TASK BRIEF - Hunt through the lines below for the string "Performance" and copy each one that has it.

DATASET RECORDS -
■ ■ ■ ■ ■

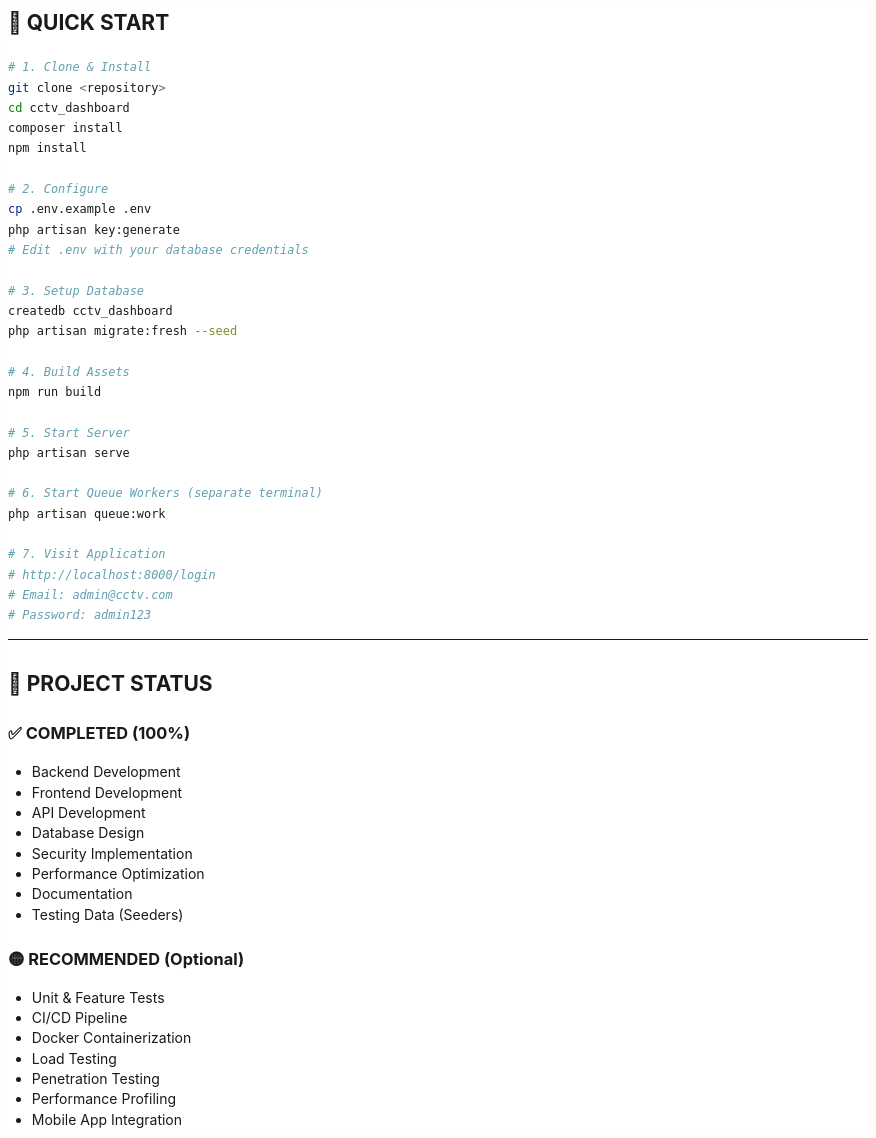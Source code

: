 ## 📖 QUICK START

```bash
# 1. Clone & Install
git clone <repository>
cd cctv_dashboard
composer install
npm install

# 2. Configure
cp .env.example .env
php artisan key:generate
# Edit .env with your database credentials

# 3. Setup Database
createdb cctv_dashboard
php artisan migrate:fresh --seed

# 4. Build Assets
npm run build

# 5. Start Server
php artisan serve

# 6. Start Queue Workers (separate terminal)
php artisan queue:work

# 7. Visit Application
# http://localhost:8000/login
# Email: admin@cctv.com
# Password: admin123
```

---

## 🎊 PROJECT STATUS

### **✅ COMPLETED** (100%)

- Backend Development
- Frontend Development
- API Development
- Database Design
- Security Implementation
- Performance Optimization
- Documentation
- Testing Data (Seeders)

### **🟡 RECOMMENDED** (Optional)

- Unit & Feature Tests
- CI/CD Pipeline
- Docker Containerization
- Load Testing
- Penetration Testing
- Performance Profiling
- Mobile App Integration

■ ■ ■ ■ ■

ANSWER TO THIS PROBLEM -
- Performance Optimization
- Performance Profiling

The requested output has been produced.